Detroit LVT: Will Detroit's decline clearly reverse? (2028)
9
41
710
2029
31%
chance

Detroit is planning on an LVT project. It still has to pass a few legislative hurdles, but Mayor Duggan is pushing hard. You can read all about it here:
https://www.economist.com/united-states/2023/10/05/detroit-wants-to-be-the-first-big-american-city-to-tax-land-value

This market resolves N/A if the LVT project is not implemented by the expiration date.


This market is one of a series of markets based on the very confident predictions found in the Marginal Revolution comments section on the subject (mostly, but not always, about how it will fail). I'm turning each of these into a market. (Group link for all these markets)


Commenter PHinton:

Yes, indeed. Detroit's last republican mayor took office in 1957, and left in 1962. Since 1962, there have been 8 democrat mayors. And each one had a plan for getting things back on track. 61 years. And with every mayor, the city has seems have been unable to stop the downward spiral.

In you aren't familiar with Detroit, watch the video below. These houses were the homes of working men and managers when Detroit was the manufacturing center of the world in the 50's and 60's. The city doesn't even have the money to tear them down now. And so they sit and rot.

A tweak of property taxes will not fix this.
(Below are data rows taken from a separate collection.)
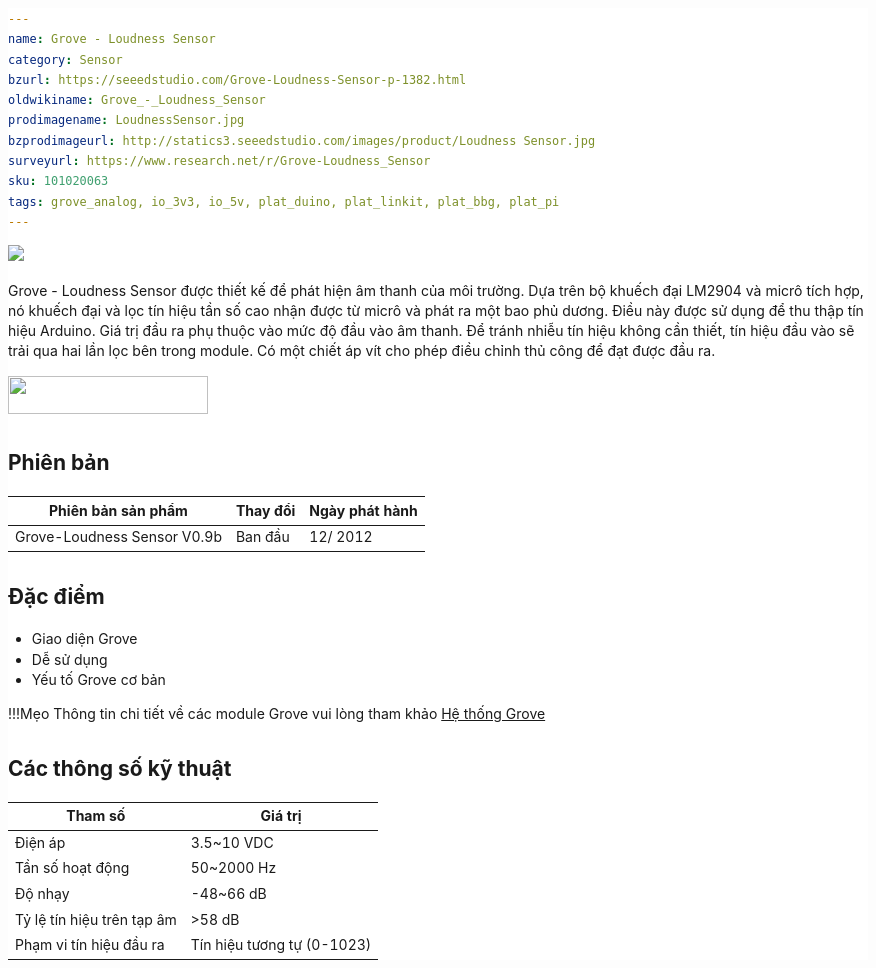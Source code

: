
 ```yaml
---
name: Grove - Loudness Sensor
category: Sensor
bzurl: https://seeedstudio.com/Grove-Loudness-Sensor-p-1382.html
oldwikiname: Grove_-_Loudness_Sensor
prodimagename: LoudnessSensor.jpg
bzprodimageurl: http://statics3.seeedstudio.com/images/product/Loudness Sensor.jpg
surveyurl: https://www.research.net/r/Grove-Loudness_Sensor
sku: 101020063
tags: grove_analog, io_3v3, io_5v, plat_duino, plat_linkit, plat_bbg, plat_pi
---
```


![](https://github.com/SeeedDocument/Grove-Loudness_Sensor/raw/master/img/Loudness%20Sensor_new.jpg)

Grove - Loudness Sensor được thiết kế để phát hiện âm thanh của môi trường. Dựa trên bộ khuếch đại LM2904 và micrô tích hợp, nó khuếch đại và lọc tín hiệu tần số cao nhận được từ micrô và phát ra một bao phủ dương. Điều này được sử dụng để thu thập tín hiệu Arduino. Giá trị đầu ra phụ thuộc vào mức độ đầu vào âm thanh. Để tránh nhiễu tín hiệu không cần thiết, tín hiệu đầu vào sẽ trải qua hai lần lọc bên trong module. Có một chiết áp vít cho phép điều chỉnh thủ công để đạt được đầu ra.
<iframe width="800" height="450" src="https://www.youtube.com/embed/EhZ7uDvoALE" frameborder="0" allow="accelerometer; autoplay; encrypted-media; gyroscope; picture-in-picture" allowfullscreen></iframe>

<p style=":center"><a href="http://www.seeedstudio.com/Grove-Loudness-Sensor-p-1382.html" target="_blank"><img src="https://github.com/SeeedDocument/wiki_english/raw/master/docs/images/get_one_now_small.png" width="200" height="38"  border=0 /></a></p>

## Phiên bản

| Phiên bản sản phẩm              | Thay đổi                                   | Ngày phát hành |
|------------------------------|-------------------------------------------|---------------|
|Grove-Loudness Sensor V0.9b   | Ban đầu                                   | 12/ 2012      |     


## Đặc điểm

-   Giao diện Grove
-   Dễ sử dụng
-   Yếu tố Grove cơ bản

!!!Mẹo
    Thông tin chi tiết về các module Grove vui lòng tham khảo [Hệ thống Grove](http://wiki.seeedstudio.com/Grove_System/)

## Các thông số kỹ thuật

| Tham số             | Giá trị            |
|-----------------------|------------------------|
| Điện áp               | 3.5~10 VDC             |
| Tần số hoạt động     | 50~2000 Hz             |
| Độ nhạy           | -48~66 dB              |
| Tỷ lệ tín hiệu trên tạp âm | >58 dB                 |
| Phạm vi tín hiệu đầu ra   | Tín hiệu tương tự (0-1023) |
Two years after the implementation of the LVT project, if Detroit is showing unambiguous and uncontroversial signs of reversed decline (including but not limited to: increasing population, lower per capita crime rates, increasing median income, increasing rates of development and infill), this market resolves YES. Otherwise it resolves NO. If it's ambiguous or controversial, then it's not "unambiguous and uncontroversial" and still resolves NO.